▶ _What is being asked_:
Transcribe the entries that follow, every word as written, and drop the pictures.

▶ _Source data_:
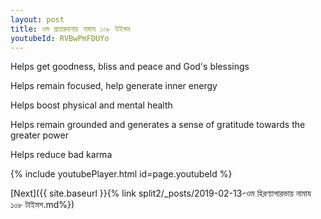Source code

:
 ```yaml
---
layout: post
title: ওম প্রতারদানায় নামায ১০৮ টাইমস
youtubeId: RVBwPmFDUYo
---
```

 
 
Helps get goodness, bliss and peace and God's blessings
 
Helps remain focused, help generate inner energy 
 
Helps boost physical and mental health 
 
Helps remain grounded and generates a sense of gratitude towards the greater power 
 
Helps reduce bad karma
 
 
 
 


{% include youtubePlayer.html id=page.youtubeId %}
 
[Next]({{ site.baseurl }}{% link  split2/_posts/2019-02-13-ওম হিরণ্যাগারভায় নামায ১০৮ টাইমস.md%})
 
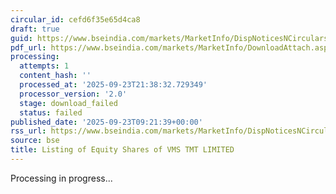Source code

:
 ```yaml
---
circular_id: cefd6f35e65d4ca8
draft: true
guid: https://www.bseindia.com/markets/MarketInfo/DispNoticesNCirculars.aspx?Noticeid={BDE887E3-85E4-4C8B-A293-DEB6890AD670}&noticeno=20250923-12&dt=09/23/2025&icount=12&totcount=84&flag=0
pdf_url: https://www.bseindia.com/markets/MarketInfo/DownloadAttach.aspx?id=20250923-12&attachedId=
processing:
  attempts: 1
  content_hash: ''
  processed_at: '2025-09-23T21:38:32.729349'
  processor_version: '2.0'
  stage: download_failed
  status: failed
published_date: '2025-09-23T09:21:39+00:00'
rss_url: https://www.bseindia.com/markets/MarketInfo/DispNoticesNCirculars.aspx?Noticeid={BDE887E3-85E4-4C8B-A293-DEB6890AD670}&noticeno=20250923-12&dt=09/23/2025&icount=12&totcount=84&flag=0
source: bse
title: Listing of Equity Shares of VMS TMT LIMITED
---
```


Processing in progress...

▶ _Solved exercise_:
Source code

:
 ```yaml
---
layout: post
title: ওম প্রতারদানায় নামায ১০৮ টাইমস
youtubeId: RVBwPmFDUYo
---
```

 
 
Helps get goodness, bliss and peace and God's blessings
 
Helps remain focused, help generate inner energy 
 
Helps boost physical and mental health 
 
Helps remain grounded and generates a sense of gratitude towards the greater power 
 
Helps reduce bad karma
 
 
 
 


{% include youtubePlayer.html id=page.youtubeId %}
 
[Next]({{ site.baseurl }}{% link  split2/_posts/2019-02-13-ওম হিরণ্যাগারভায় নামায ১০৮ টাইমস.md%})
 
Source code

:
 ```yaml
---
circular_id: cefd6f35e65d4ca8
draft: true
guid: https://www.bseindia.com/markets/MarketInfo/DispNoticesNCirculars.aspx?Noticeid={BDE887E3-85E4-4C8B-A293-DEB6890AD670}&noticeno=20250923-12&dt=09/23/2025&icount=12&totcount=84&flag=0
pdf_url: https://www.bseindia.com/markets/MarketInfo/DownloadAttach.aspx?id=20250923-12&attachedId=
processing:
  attempts: 1
  content_hash: ''
  processed_at: '2025-09-23T21:38:32.729349'
  processor_version: '2.0'
  stage: download_failed
  status: failed
published_date: '2025-09-23T09:21:39+00:00'
rss_url: https://www.bseindia.com/markets/MarketInfo/DispNoticesNCirculars.aspx?Noticeid={BDE887E3-85E4-4C8B-A293-DEB6890AD670}&noticeno=20250923-12&dt=09/23/2025&icount=12&totcount=84&flag=0
source: bse
title: Listing of Equity Shares of VMS TMT LIMITED
---
```


Processing in progress...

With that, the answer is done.